> _WHAT THE TASK REQUIRES_: If a line below contains the string "direction", return that line.
*** Opening of RECORDS SUPPLIED ***
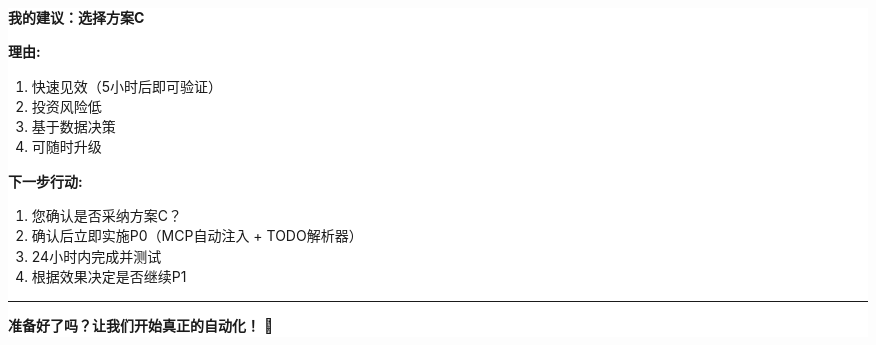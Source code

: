 
**我的建议：选择方案C**

**理由:**
1. 快速见效（5小时后即可验证）
2. 投资风险低
3. 基于数据决策
4. 可随时升级

**下一步行动:**
1. 您确认是否采纳方案C？
2. 确认后立即实施P0（MCP自动注入 + TODO解析器）
3. 24小时内完成并测试
4. 根据效果决定是否继续P1

---

**准备好了吗？让我们开始真正的自动化！** 🚀

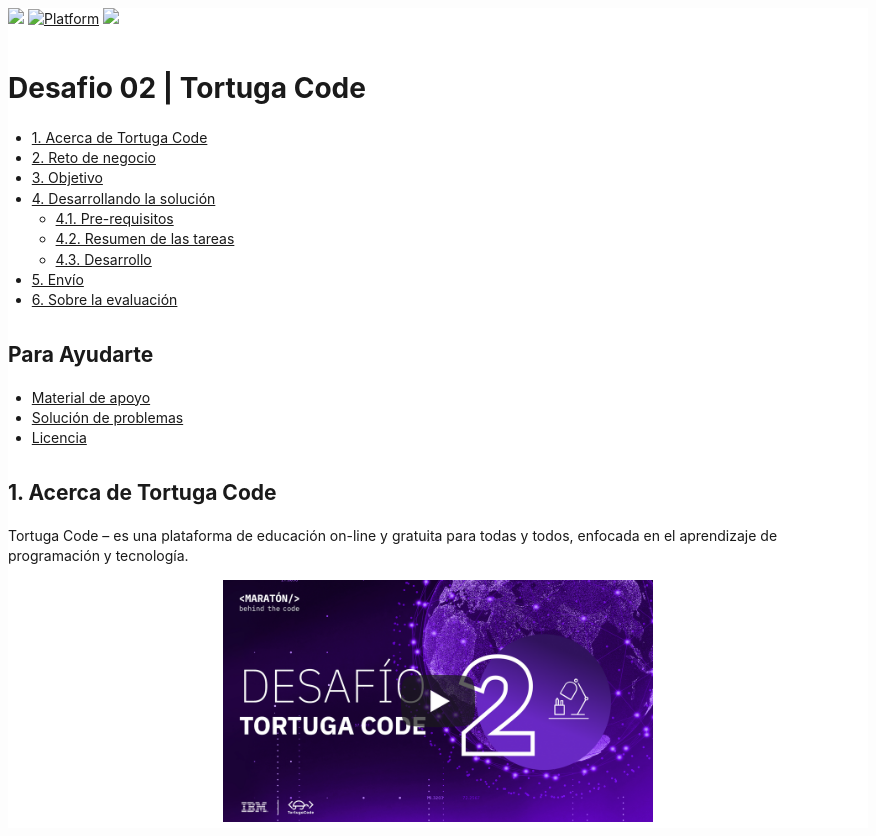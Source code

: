 [![](https://img.shields.io/badge/IBM%20Cloud-powered-blue.svg)](https://cloud.ibm.com)
[![Platform](https://img.shields.io/badge/platform-nodejs-lightgrey.svg?style=flat)](https://developer.ibm.com/node/)
[![](https://img.shields.io/discord/734849667174498465?logo=discord)](https://discord.gg/Q9At74C)

# Desafio 02 | Tortuga Code

- [1. Acerca de Tortuga Code](#1-acerca-de-tortuga-code)
- [2. Reto de negocio](#2-reto-de-negocio)
- [3. Objetivo](#3-objetivo)
- [4. Desarrollando la solución](#4-desarrollando-la-solución)
  - [4.1. Pre-requisitos](#41-pre-requisitos)
  - [4.2. Resumen de las tareas](#42-resumen-de-las-tareas)
  - [4.3. Desarrollo](#43-desarrollo)
- [5. Envío](#5-envío)
- [6. Sobre la evaluación](#6-sobre-la-evaluación)

## Para Ayudarte

- [Material de apoyo](#material-de-apoyo)
- [Solución de problemas](#solución-de-problemas)
- [Licencia](#licencia)


## 1. Acerca de Tortuga Code

Tortuga Code – es una plataforma de educación on-line y gratuita para todas y todos, enfocada en el aprendizaje de programación y tecnología.

<div align="center">
    <a href="https://youtu.be/r1umCMJIBMk">
       <img width="50%" src="./Docs/Images/apr-02-es.png" alt='video'>
    </a>
</div>
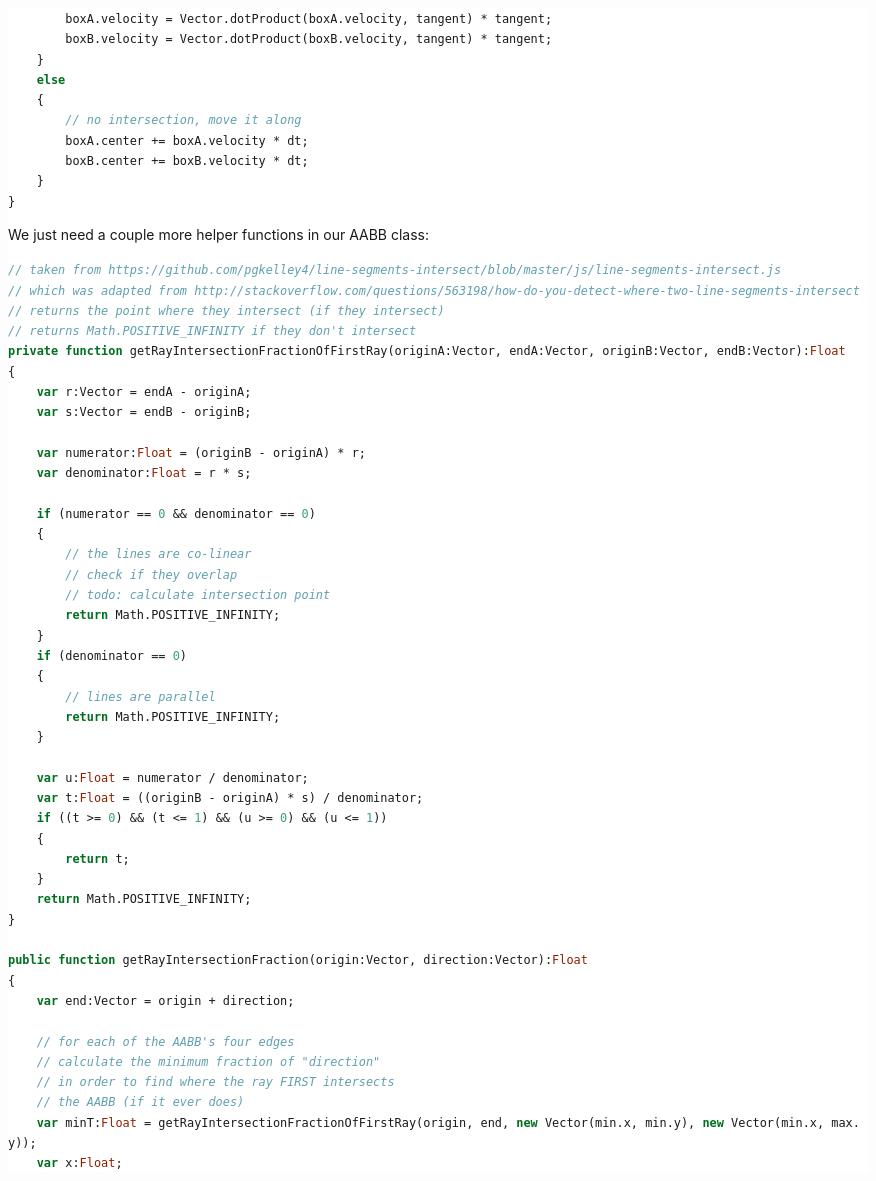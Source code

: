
 ```haxe
        boxA.velocity = Vector.dotProduct(boxA.velocity, tangent) * tangent;
        boxB.velocity = Vector.dotProduct(boxB.velocity, tangent) * tangent;
    }
    else
    {
        // no intersection, move it along
        boxA.center += boxA.velocity * dt;
        boxB.center += boxB.velocity * dt;
    }
}
```

We just need a couple more helper functions in our AABB class:

```haxe
// taken from https://github.com/pgkelley4/line-segments-intersect/blob/master/js/line-segments-intersect.js
// which was adapted from http://stackoverflow.com/questions/563198/how-do-you-detect-where-two-line-segments-intersect
// returns the point where they intersect (if they intersect)
// returns Math.POSITIVE_INFINITY if they don't intersect
private function getRayIntersectionFractionOfFirstRay(originA:Vector, endA:Vector, originB:Vector, endB:Vector):Float
{
    var r:Vector = endA - originA;
    var s:Vector = endB - originB;
    
    var numerator:Float = (originB - originA) * r;
    var denominator:Float = r * s;
    
    if (numerator == 0 && denominator == 0)
    {
        // the lines are co-linear
        // check if they overlap
        // todo: calculate intersection point
        return Math.POSITIVE_INFINITY;
    }
    if (denominator == 0)
    {
        // lines are parallel
        return Math.POSITIVE_INFINITY;
    }
    
    var u:Float = numerator / denominator;
    var t:Float = ((originB - originA) * s) / denominator;
    if ((t >= 0) && (t <= 1) && (u >= 0) && (u <= 1))
    {
        return t;
    }
    return Math.POSITIVE_INFINITY;
}

public function getRayIntersectionFraction(origin:Vector, direction:Vector):Float
{
    var end:Vector = origin + direction;
 
    // for each of the AABB's four edges
    // calculate the minimum fraction of "direction"
    // in order to find where the ray FIRST intersects
    // the AABB (if it ever does)   
    var minT:Float = getRayIntersectionFractionOfFirstRay(origin, end, new Vector(min.x, min.y), new Vector(min.x, max.y));
    var x:Float;
```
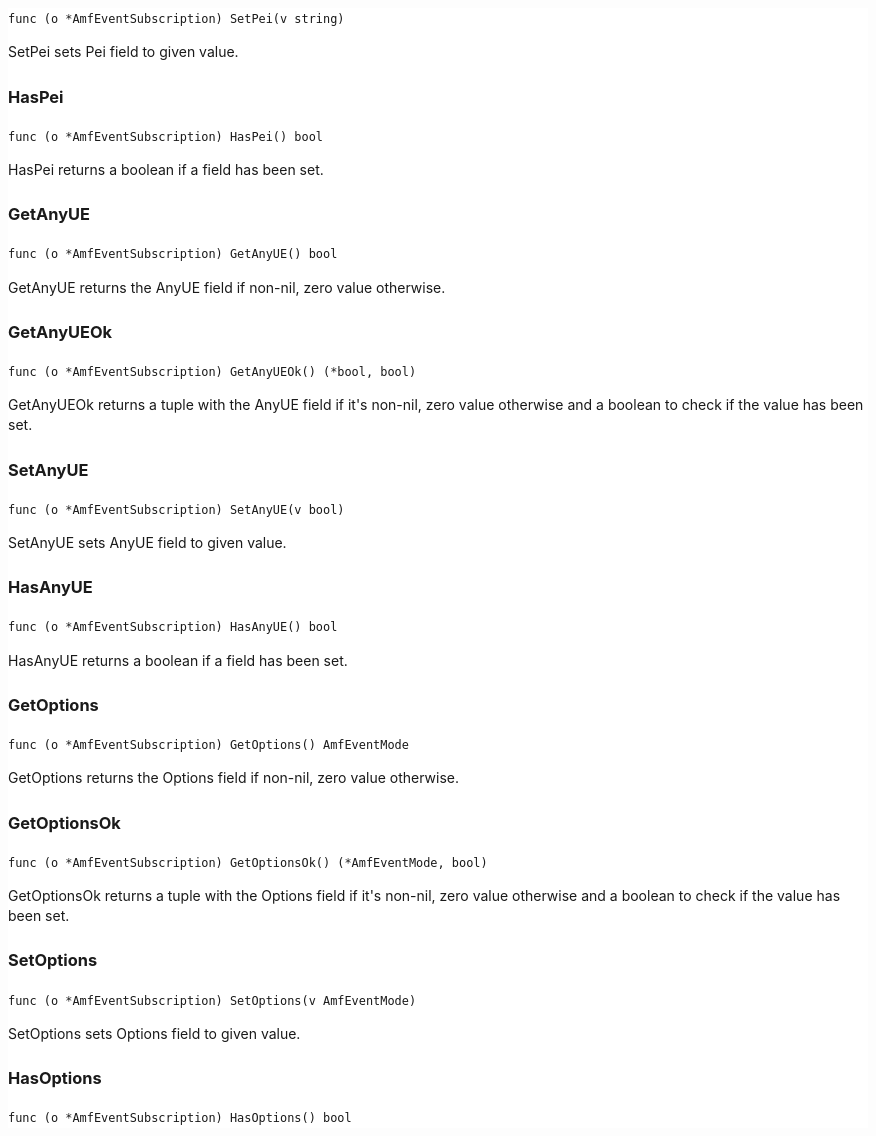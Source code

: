 `func (o *AmfEventSubscription) SetPei(v string)`

SetPei sets Pei field to given value.

### HasPei

`func (o *AmfEventSubscription) HasPei() bool`

HasPei returns a boolean if a field has been set.

### GetAnyUE

`func (o *AmfEventSubscription) GetAnyUE() bool`

GetAnyUE returns the AnyUE field if non-nil, zero value otherwise.

### GetAnyUEOk

`func (o *AmfEventSubscription) GetAnyUEOk() (*bool, bool)`

GetAnyUEOk returns a tuple with the AnyUE field if it's non-nil, zero value otherwise
and a boolean to check if the value has been set.

### SetAnyUE

`func (o *AmfEventSubscription) SetAnyUE(v bool)`

SetAnyUE sets AnyUE field to given value.

### HasAnyUE

`func (o *AmfEventSubscription) HasAnyUE() bool`

HasAnyUE returns a boolean if a field has been set.

### GetOptions

`func (o *AmfEventSubscription) GetOptions() AmfEventMode`

GetOptions returns the Options field if non-nil, zero value otherwise.

### GetOptionsOk

`func (o *AmfEventSubscription) GetOptionsOk() (*AmfEventMode, bool)`

GetOptionsOk returns a tuple with the Options field if it's non-nil, zero value otherwise
and a boolean to check if the value has been set.

### SetOptions

`func (o *AmfEventSubscription) SetOptions(v AmfEventMode)`

SetOptions sets Options field to given value.

### HasOptions

`func (o *AmfEventSubscription) HasOptions() bool`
*** Close of RECORDS SUPPLIED ***
> _COMPLETED EXERCISE_:
public function getRayIntersectionFraction(origin:Vector, direction:Vector):Float
    var end:Vector = origin + direction;
    // calculate the minimum fraction of "direction"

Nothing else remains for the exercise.